[Task goal] The expected output is the data itself, duplicated in full.

(Material shown Opens)

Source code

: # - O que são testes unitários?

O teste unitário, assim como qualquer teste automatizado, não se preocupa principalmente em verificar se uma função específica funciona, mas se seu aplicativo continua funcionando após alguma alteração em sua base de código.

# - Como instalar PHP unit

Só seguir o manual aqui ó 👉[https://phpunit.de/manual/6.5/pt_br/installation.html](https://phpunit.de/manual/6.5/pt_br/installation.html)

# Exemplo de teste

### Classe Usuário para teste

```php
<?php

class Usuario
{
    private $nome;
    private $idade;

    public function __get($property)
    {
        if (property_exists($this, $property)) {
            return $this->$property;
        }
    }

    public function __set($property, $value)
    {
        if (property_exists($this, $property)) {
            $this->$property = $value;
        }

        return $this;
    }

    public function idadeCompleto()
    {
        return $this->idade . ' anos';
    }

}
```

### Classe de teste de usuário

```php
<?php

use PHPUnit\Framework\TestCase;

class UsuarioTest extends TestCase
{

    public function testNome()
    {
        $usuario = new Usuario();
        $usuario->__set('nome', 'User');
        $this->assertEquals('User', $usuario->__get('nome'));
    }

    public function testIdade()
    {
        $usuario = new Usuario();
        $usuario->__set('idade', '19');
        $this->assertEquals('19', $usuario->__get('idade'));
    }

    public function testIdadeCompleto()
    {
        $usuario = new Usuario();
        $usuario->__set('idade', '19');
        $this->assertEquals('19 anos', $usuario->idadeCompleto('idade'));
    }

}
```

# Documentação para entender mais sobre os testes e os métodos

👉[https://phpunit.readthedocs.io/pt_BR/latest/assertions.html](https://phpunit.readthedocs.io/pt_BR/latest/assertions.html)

(Material shown Closes)

[Written reply]
Source code

: # - O que são testes unitários?

O teste unitário, assim como qualquer teste automatizado, não se preocupa principalmente em verificar se uma função específica funciona, mas se seu aplicativo continua funcionando após alguma alteração em sua base de código.

# - Como instalar PHP unit

Só seguir o manual aqui ó 👉[https://phpunit.de/manual/6.5/pt_br/installation.html](https://phpunit.de/manual/6.5/pt_br/installation.html)

# Exemplo de teste

### Classe Usuário para teste

```php
<?php

class Usuario
{
    private $nome;
    private $idade;

    public function __get($property)
    {
        if (property_exists($this, $property)) {
            return $this->$property;
        }
    }

    public function __set($property, $value)
    {
        if (property_exists($this, $property)) {
            $this->$property = $value;
        }

        return $this;
    }

    public function idadeCompleto()
    {
        return $this->idade . ' anos';
    }

}
```

### Classe de teste de usuário

```php
<?php

use PHPUnit\Framework\TestCase;

class UsuarioTest extends TestCase
{

    public function testNome()
    {
        $usuario = new Usuario();
        $usuario->__set('nome', 'User');
        $this->assertEquals('User', $usuario->__get('nome'));
    }

    public function testIdade()
    {
        $usuario = new Usuario();
        $usuario->__set('idade', '19');
        $this->assertEquals('19', $usuario->__get('idade'));
    }

    public function testIdadeCompleto()
    {
        $usuario = new Usuario();
        $usuario->__set('idade', '19');
        $this->assertEquals('19 anos', $usuario->idadeCompleto('idade'));
    }

}
```

# Documentação para entender mais sobre os testes e os métodos

👉[https://phpunit.readthedocs.io/pt_BR/latest/assertions.html](https://phpunit.readthedocs.io/pt_BR/latest/assertions.html)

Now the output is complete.